Items from a data source
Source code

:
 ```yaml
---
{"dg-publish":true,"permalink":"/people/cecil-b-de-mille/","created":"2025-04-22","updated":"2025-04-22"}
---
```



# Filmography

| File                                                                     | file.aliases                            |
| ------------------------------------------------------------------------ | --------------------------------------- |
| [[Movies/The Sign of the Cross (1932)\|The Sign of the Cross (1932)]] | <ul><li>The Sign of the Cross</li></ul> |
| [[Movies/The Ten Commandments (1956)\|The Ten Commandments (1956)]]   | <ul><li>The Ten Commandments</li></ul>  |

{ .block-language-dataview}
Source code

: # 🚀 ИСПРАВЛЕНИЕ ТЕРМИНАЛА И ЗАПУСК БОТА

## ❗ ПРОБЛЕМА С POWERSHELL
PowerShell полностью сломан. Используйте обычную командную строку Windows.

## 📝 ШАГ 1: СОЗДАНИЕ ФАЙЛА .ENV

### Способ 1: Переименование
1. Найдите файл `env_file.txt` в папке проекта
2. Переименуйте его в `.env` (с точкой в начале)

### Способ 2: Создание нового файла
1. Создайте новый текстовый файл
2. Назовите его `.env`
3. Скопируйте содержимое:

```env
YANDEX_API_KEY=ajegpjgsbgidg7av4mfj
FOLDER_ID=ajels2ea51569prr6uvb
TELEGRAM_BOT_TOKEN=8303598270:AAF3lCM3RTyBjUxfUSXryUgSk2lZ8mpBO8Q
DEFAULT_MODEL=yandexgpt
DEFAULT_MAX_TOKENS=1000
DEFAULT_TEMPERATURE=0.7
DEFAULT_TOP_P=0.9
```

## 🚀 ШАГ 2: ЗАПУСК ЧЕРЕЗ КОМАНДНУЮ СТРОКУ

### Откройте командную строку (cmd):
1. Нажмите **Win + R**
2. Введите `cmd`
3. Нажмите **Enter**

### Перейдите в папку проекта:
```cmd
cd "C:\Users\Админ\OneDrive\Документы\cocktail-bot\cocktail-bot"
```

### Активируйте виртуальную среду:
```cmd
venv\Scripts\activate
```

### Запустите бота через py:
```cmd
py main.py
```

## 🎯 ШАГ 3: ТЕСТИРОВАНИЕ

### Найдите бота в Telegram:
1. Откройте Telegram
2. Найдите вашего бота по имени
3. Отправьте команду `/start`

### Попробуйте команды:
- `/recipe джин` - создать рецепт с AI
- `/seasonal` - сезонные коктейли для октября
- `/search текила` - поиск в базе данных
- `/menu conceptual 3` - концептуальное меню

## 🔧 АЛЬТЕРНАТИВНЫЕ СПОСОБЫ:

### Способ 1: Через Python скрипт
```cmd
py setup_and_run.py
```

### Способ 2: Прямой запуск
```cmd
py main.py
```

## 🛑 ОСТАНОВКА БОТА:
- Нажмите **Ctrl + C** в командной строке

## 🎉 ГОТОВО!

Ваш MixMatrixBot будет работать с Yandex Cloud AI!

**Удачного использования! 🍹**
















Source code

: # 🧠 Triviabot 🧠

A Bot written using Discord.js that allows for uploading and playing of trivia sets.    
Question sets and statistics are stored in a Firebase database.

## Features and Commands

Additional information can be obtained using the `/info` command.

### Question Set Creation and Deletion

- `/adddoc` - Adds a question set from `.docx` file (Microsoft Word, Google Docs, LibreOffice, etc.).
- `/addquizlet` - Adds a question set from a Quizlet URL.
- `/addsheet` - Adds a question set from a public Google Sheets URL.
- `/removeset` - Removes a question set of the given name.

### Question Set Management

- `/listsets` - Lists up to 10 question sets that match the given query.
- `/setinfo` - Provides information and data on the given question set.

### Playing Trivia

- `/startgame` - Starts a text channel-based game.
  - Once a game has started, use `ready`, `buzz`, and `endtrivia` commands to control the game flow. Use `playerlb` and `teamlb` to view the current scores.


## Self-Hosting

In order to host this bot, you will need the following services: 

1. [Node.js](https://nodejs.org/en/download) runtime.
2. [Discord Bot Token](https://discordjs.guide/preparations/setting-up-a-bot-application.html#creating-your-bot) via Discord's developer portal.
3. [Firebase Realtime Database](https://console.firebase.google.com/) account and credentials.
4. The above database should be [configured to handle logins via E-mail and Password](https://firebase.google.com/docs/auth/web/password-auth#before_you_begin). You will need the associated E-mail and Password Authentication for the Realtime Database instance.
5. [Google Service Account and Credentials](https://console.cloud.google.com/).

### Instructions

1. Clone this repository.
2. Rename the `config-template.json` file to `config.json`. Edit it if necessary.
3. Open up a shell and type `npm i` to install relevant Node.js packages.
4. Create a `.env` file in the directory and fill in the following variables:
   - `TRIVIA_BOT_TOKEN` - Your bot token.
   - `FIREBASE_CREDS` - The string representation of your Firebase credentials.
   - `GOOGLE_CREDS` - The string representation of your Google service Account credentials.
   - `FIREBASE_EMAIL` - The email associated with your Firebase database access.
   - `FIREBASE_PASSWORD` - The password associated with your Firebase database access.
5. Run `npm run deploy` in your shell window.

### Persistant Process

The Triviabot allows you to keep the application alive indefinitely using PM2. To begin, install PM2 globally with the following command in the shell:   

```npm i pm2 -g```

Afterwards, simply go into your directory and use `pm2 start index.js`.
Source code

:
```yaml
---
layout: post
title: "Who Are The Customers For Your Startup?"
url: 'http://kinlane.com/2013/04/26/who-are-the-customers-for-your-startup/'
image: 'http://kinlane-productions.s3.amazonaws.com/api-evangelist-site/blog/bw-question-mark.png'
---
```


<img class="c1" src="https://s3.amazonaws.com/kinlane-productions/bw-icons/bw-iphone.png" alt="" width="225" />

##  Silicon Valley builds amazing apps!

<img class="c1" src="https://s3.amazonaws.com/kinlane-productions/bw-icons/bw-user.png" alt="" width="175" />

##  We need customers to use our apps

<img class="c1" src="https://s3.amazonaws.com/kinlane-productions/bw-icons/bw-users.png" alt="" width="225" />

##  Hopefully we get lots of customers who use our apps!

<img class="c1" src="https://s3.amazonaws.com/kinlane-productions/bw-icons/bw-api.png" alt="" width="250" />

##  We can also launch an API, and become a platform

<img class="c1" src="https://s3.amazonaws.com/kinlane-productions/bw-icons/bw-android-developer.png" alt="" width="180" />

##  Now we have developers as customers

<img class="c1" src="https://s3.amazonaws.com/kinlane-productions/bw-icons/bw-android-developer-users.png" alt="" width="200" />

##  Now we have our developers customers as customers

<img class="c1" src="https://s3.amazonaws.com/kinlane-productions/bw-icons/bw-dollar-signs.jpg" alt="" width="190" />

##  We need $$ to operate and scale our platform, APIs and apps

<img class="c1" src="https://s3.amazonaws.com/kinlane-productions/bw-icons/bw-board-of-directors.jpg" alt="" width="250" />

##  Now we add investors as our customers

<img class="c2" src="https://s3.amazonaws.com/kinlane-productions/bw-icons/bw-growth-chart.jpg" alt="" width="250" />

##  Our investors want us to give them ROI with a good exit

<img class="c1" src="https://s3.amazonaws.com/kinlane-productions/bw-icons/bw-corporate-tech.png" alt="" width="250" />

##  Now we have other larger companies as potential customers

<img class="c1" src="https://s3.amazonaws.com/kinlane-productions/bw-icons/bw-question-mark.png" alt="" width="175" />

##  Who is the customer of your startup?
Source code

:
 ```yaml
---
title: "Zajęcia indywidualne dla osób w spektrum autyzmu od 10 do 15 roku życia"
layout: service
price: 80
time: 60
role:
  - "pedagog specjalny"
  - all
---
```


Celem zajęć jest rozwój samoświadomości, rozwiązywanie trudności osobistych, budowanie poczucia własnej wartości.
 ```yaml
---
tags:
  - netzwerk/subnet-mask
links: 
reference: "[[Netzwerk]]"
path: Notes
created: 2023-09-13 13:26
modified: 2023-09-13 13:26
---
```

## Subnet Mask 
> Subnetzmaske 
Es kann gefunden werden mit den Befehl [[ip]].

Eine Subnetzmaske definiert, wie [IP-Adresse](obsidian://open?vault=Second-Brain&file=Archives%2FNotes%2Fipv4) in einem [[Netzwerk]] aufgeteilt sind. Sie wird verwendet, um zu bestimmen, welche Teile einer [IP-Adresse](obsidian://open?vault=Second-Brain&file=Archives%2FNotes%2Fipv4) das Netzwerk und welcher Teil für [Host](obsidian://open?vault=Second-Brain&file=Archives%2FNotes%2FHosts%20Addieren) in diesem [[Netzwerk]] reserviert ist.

→ **BRIEF**: A reply should hold exactly the lines from the one containing "developers as customers" through the end of the data above, nothing more.

→ **RESULT OF THE EXERCISE**:
##  Now we have developers as customers

<img class="c1" src="https://s3.amazonaws.com/kinlane-productions/bw-icons/bw-android-developer-users.png" alt="" width="200" />

##  Now we have our developers customers as customers

<img class="c1" src="https://s3.amazonaws.com/kinlane-productions/bw-icons/bw-dollar-signs.jpg" alt="" width="190" />

##  We need $$ to operate and scale our platform, APIs and apps

<img class="c1" src="https://s3.amazonaws.com/kinlane-productions/bw-icons/bw-board-of-directors.jpg" alt="" width="250" />

##  Now we add investors as our customers

<img class="c2" src="https://s3.amazonaws.com/kinlane-productions/bw-icons/bw-growth-chart.jpg" alt="" width="250" />

##  Our investors want us to give them ROI with a good exit

<img class="c1" src="https://s3.amazonaws.com/kinlane-productions/bw-icons/bw-corporate-tech.png" alt="" width="250" />

##  Now we have other larger companies as potential customers

<img class="c1" src="https://s3.amazonaws.com/kinlane-productions/bw-icons/bw-question-mark.png" alt="" width="175" />

##  Who is the customer of your startup?
Source code

:
 ```yaml
---
title: "Zajęcia indywidualne dla osób w spektrum autyzmu od 10 do 15 roku życia"
layout: service
price: 80
time: 60
role:
  - "pedagog specjalny"
  - all
---
```


Celem zajęć jest rozwój samoświadomości, rozwiązywanie trudności osobistych, budowanie poczucia własnej wartości.
 ```yaml
---
tags:
  - netzwerk/subnet-mask
links: 
reference: "[[Netzwerk]]"
path: Notes
created: 2023-09-13 13:26
modified: 2023-09-13 13:26
---
```

## Subnet Mask 
> Subnetzmaske 
Es kann gefunden werden mit den Befehl [[ip]].

Eine Subnetzmaske definiert, wie [IP-Adresse](obsidian://open?vault=Second-Brain&file=Archives%2FNotes%2Fipv4) in einem [[Netzwerk]] aufgeteilt sind. Sie wird verwendet, um zu bestimmen, welche Teile einer [IP-Adresse](obsidian://open?vault=Second-Brain&file=Archives%2FNotes%2Fipv4) das Netzwerk und welcher Teil für [Host](obsidian://open?vault=Second-Brain&file=Archives%2FNotes%2FHosts%20Addieren) in diesem [[Netzwerk]] reserviert ist.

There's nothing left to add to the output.